Blog
Engineering
DevOps
Platform Engineering
Kubernetes
10
minutes

Everything I Wanted To Know About Kubernetes Autoscaling

Master the three dimensions of Kubernetes scaling: HPA, VPA, and Cluster Autoscaling. Learn why CPU scales easily, while memory requires architecture changes to avoid bottlenecks.
March 6, 2026
Pierre Mavro
CTO & Co-founder
Summary
Twitter icon
linkedin icon

Key Points

  • Three Dimensions of Scaling: Effective autoscaling requires balancing Horizontal (Pod count), Vertical (Resource size), and Cluster (Node count) scaling simultaneously to avoid bottlenecks.
  • The CPU vs. Memory Split: Scaling horizontally on CPU is straightforward, but memory-intensive applications often require architectural re-designing to handle distributed workloads efficiently.
  • Boot Delay Realities: Autoscaling is not instantaneous; you must account for Node boot times (avg. 2 mins on AWS) and Image pull times (which can take minutes for multi-GB images).

Kubernetes is today the most well-known container scheduler used by thousands of companies. Being able to quickly and automatically scale your application is standard nowadays; however, knowing how to do it well is another topic.

In this article, we'll cover how pod autoscaling works, how it can be used, and a specific Qovery internal use case.

There are three kinds of scaling:

  • Horizontal scaling: Your application can have multiple instances. As soon as you need to support more workload, new instances will pop up to handle it. Scaling ends when the limit you've set has been reached or when no more nodes can be used to support your workload.
  • Vertical scaling: Your application cannot run in parallel, so leveraging the current resources is the way to scale. Scaling issues occur when you reach the physical machine limits. Being able to have multiple instances with vertical scaling is possible but rare.
  • Multi-dimensional scaling: Less frequent, it combines horizontal and vertical scaling simultaneously. It's also more complex to manage because defining when to scale horizontally or vertically depends on many parameters.

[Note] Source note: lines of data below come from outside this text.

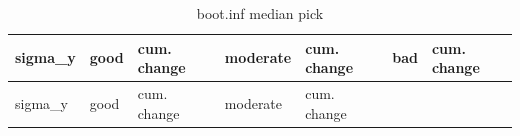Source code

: \documentclass[
  letterpaper,
  DIV=11,
  numbers=noendperiod]{scrartcl}
\begin{document}
\begin{longtable}[]{@{}
  >{\raggedleft\arraybackslash}p{}
  >{\raggedleft\arraybackslash}p{}
  >{\raggedleft\arraybackslash}p{}
  >{\raggedleft\arraybackslash}p{}
  >{\raggedleft\arraybackslash}p{}
  >{\raggedleft\arraybackslash}p{}
  >{\raggedleft\arraybackslash}p{}@{}}
\caption{boot.inf median pick}\tabularnewline
\toprule\noalign{}
\begin{minipage}[b]{\linewidth}\raggedleft
sigma\_y
\end{minipage} & \begin{minipage}[b]{\linewidth}\raggedleft
good
\end{minipage} & \begin{minipage}[b]{\linewidth}\raggedleft
cum. change
\end{minipage} & \begin{minipage}[b]{\linewidth}\raggedleft
moderate
\end{minipage} & \begin{minipage}[b]{\linewidth}\raggedleft
cum. change
\end{minipage} & \begin{minipage}[b]{\linewidth}\raggedleft
bad
\end{minipage} & \begin{minipage}[b]{\linewidth}\raggedleft
cum. change
\end{minipage} \\
\midrule\noalign{}
\endfirsthead
\toprule\noalign{}
\begin{minipage}[b]{\linewidth}\raggedleft
sigma\_y
\end{minipage} & \begin{minipage}[b]{\linewidth}\raggedleft
good
\end{minipage} & \begin{minipage}[b]{\linewidth}\raggedleft
cum. change
\end{minipage} & \begin{minipage}[b]{\linewidth}\raggedleft
moderate
\end{minipage} & \begin{minipage}[b]{\linewidth}\raggedleft
cum. change
\end{minipage} & \begin{minipage}[b]{\linewidth}\raggedleft

\end{minipage}
\end{longtable}
\end{document}
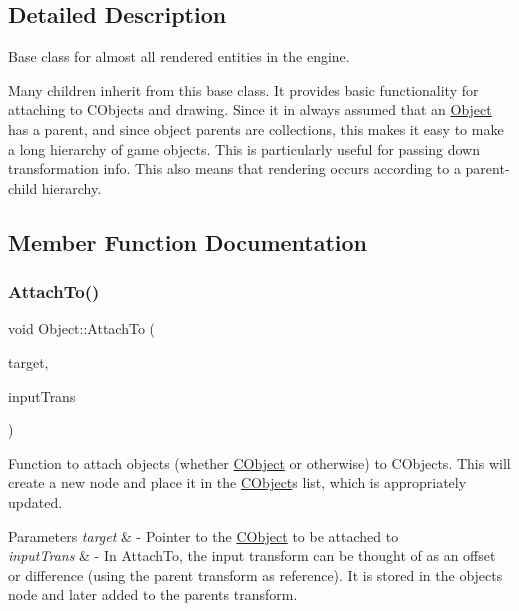 \subsection{Detailed Description}
Base class for almost all rendered entities in the engine. 

Many children inherit from this base class. It provides basic functionality for attaching to C\+Objects and drawing. Since it in always assumed that an \hyperlink{class_object}{Object} has a parent, and since object parents are collections, this makes it easy to make a long hierarchy of game objects. This is particularly useful for passing down transformation info. This also means that rendering occurs according to a parent-\/child hierarchy. 

\subsection{Member Function Documentation}
\hypertarget{class_object_ab0d9f0a189f0587d672cc21008b2be76}{}\label{class_object_ab0d9f0a189f0587d672cc21008b2be76} 
\subsubsection{\texorpdfstring{Attach\+To()}{AttachTo()}}
{\footnotesize\ttfamily void Object\+::\+Attach\+To (\begin{DoxyParamCaption}\item[{class \hyperlink{class_c_object}{C\+Object} $\ast$}]{target,  }\item[{\hyperlink{class_transform}{Transform}}]{input\+Trans }\end{DoxyParamCaption})}



Function to attach objects (whether \hyperlink{class_c_object}{C\+Object} or otherwise) to C\+Objects. This will create a new node and place it in the \hyperlink{class_c_object}{C\+Object}\textquotesingle{}s list, which is appropriately updated. 


\begin{DoxyParams}{Parameters}
{\em target} & -\/ Pointer to the \hyperlink{class_c_object}{C\+Object} to be attached to \\
\hline
{\em input\+Trans} & -\/ In Attach\+To, the input transform can be thought of as an offset or difference (using the parent transform as reference). It is stored in the object\textquotesingle{}s node and later added to the parent\textquotesingle{}s transform. \\
\hline
\end{DoxyParams}
\hypertarget{class_object_adeb7a19aaca51dbf093b37fd21c5e41f}{}\label{class_object_adeb7a19aaca51dbf093b37fd21c5e41f} 
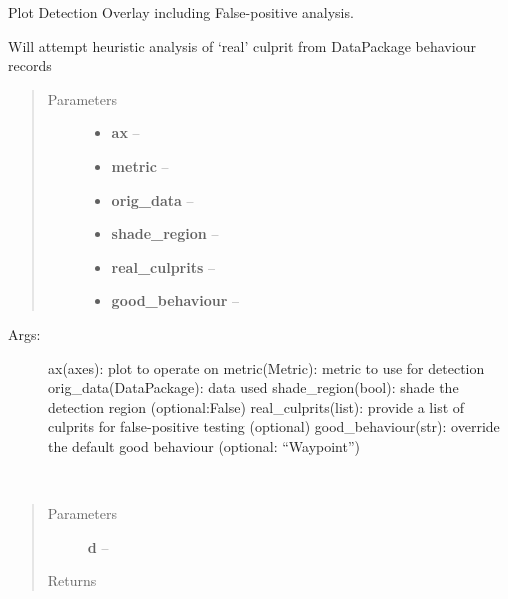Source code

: \documentclass[letterpaper,10pt,english]{sphinxmanual}
\begin{document}
\begin{fulllineitems}
\label{index:bounos.plot_detections}
Plot Detection Overlay including False-positive analysis.

Will attempt heuristic analysis of `real' culprit from DataPackage behaviour records
\begin{quote}\begin{description}
\item[{Parameters}] \leavevmode\begin{itemize}
\item {} 
\textbf{ax} -- 

\item {} 
\textbf{metric} -- 

\item {} 
\textbf{orig\_data} -- 

\item {} 
\textbf{shade\_region} -- 

\item {} 
\textbf{real\_culprits} -- 

\item {} 
\textbf{good\_behaviour} -- 

\end{itemize}

\end{description}\end{quote}
\begin{description}
\item[{Args:}] \leavevmode
ax(axes): plot to operate on
metric(Metric): metric to use for detection
orig\_data(DataPackage): data used
shade\_region(bool): shade the detection region (optional:False)
real\_culprits(list): provide a list of culprits for false-positive testing (optional)
good\_behaviour(str): override the default good behaviour (optional: ``Waypoint'')

\end{description}

\end{fulllineitems}


\begin{fulllineitems}
\label{index:bounos.print_analysis}~\begin{quote}\begin{description}
\item[{Parameters}] \leavevmode
\textbf{d} -- 

\item[{Returns}] \leavevmode


\end{description}\end{quote}

\end{fulllineitems}
\end{document}
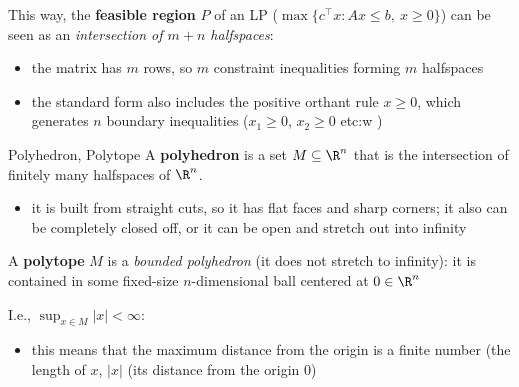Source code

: \documentclass[a4paper, 11pt]{report}
\newcommand{\Rn}{\R^{n}}
\begin{document}
This way, the \textbf{feasible region} $P$ of an LP ($\max \{c^\top x : Ax \leq b, \ x \geq 0 \}$) can be seen as an \textit{intersection of $m+n$ halfspaces}:
\begin{itemize}
    \item the matrix has $m$ rows, so $m$ constraint inequalities forming $m$ halfspaces
    \item the standard form also includes the positive orthant rule $x \geq 0$, which generates $n$ boundary inequalities ($x_{1} \geq 0$, $x_{2} \geq 0$ etc:w
        )
\end{itemize}

\begin{defframe}{Polyhedron, Polytope}{}
    A \textbf{polyhedron} is a set $M \subseteq \Rn$ that is the intersection of finitely many halfspaces of $\Rn$.

    \begin{itemize}
        \item \color{gray} it is built from straight cuts, so it has flat faces and sharp corners; it also can be completely closed off, or it can be open and stretch out into infinity
    \end{itemize}


    A \textbf{polytope} $M$ is a \textit{bounded polyhedron} (it does not stretch to infinity): it is contained in some fixed-size $n$-dimensional ball centered at $0 \in \Rn$

    I.e., $\sup_{x\in M} |x| < \infty$:
    \begin{itemize}
    \item this means that the maximum distance from the origin is a finite number (the length of $x$, $|x|$ (its distance from the origin $0$)
    \end{itemize}
\end{defframe}
\end{document}
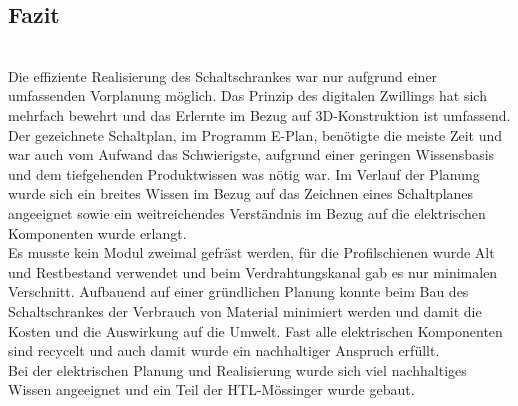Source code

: \subsection{Fazit}\mbox{}\\
    Die effiziente Realisierung des Schaltschrankes war nur aufgrund einer umfassenden Vorplanung möglich. Das Prinzip des digitalen Zwillings hat sich mehrfach bewehrt und das Erlernte im Bezug auf 3D-Konstruktion ist umfassend.\\
    Der gezeichnete Schaltplan, im Programm E-Plan, benötigte die meiste Zeit und war auch vom Aufwand das Schwierigste, aufgrund einer geringen Wissensbasis und dem tiefgehenden Produktwissen was nötig war. Im Verlauf der Planung wurde sich ein breites Wissen im Bezug auf das Zeichnen eines Schaltplanes angeeignet sowie ein weitreichendes Verständnis im Bezug auf die elektrischen Komponenten wurde erlangt.\\
    Es musste kein Modul zweimal gefräst werden, für die Profilschienen wurde Alt und Restbestand verwendet und beim Verdrahtungskanal gab es nur minimalen Verschnitt. Aufbauend auf einer gründlichen Planung konnte beim Bau des Schaltschrankes der Verbrauch von Material minimiert werden und damit die Kosten und die Auswirkung auf die Umwelt. Fast alle elektrischen Komponenten sind recycelt und auch damit wurde ein nachhaltiger Anspruch erfüllt.\\
    Bei der elektrischen Planung und Realisierung wurde sich viel nachhaltiges Wissen angeeignet und ein Teil der HTL-Mössinger wurde gebaut.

Know your application limits and bottleneck

Applying autoscaling on the CPU doesn't work all the time because your application limits may not be (only) CPU side. First, define your application limits:

  • CPU: Calculation, compression, map reduce...
  • Memory: Cache data, store to then compute...
  • Disk: Store big data which can't fit into memory, flush on disk...
  • Network: Request external data (database, images, videos...), API calls...

If you have written your application, you should know where the bottleneck will happen at first. If you don't, you will have to load test your application to find resources where the contention will occur. For an API REST application, you can use existing tools to perform HTTP calls to try to saturate the service and see on which resource your application struggles.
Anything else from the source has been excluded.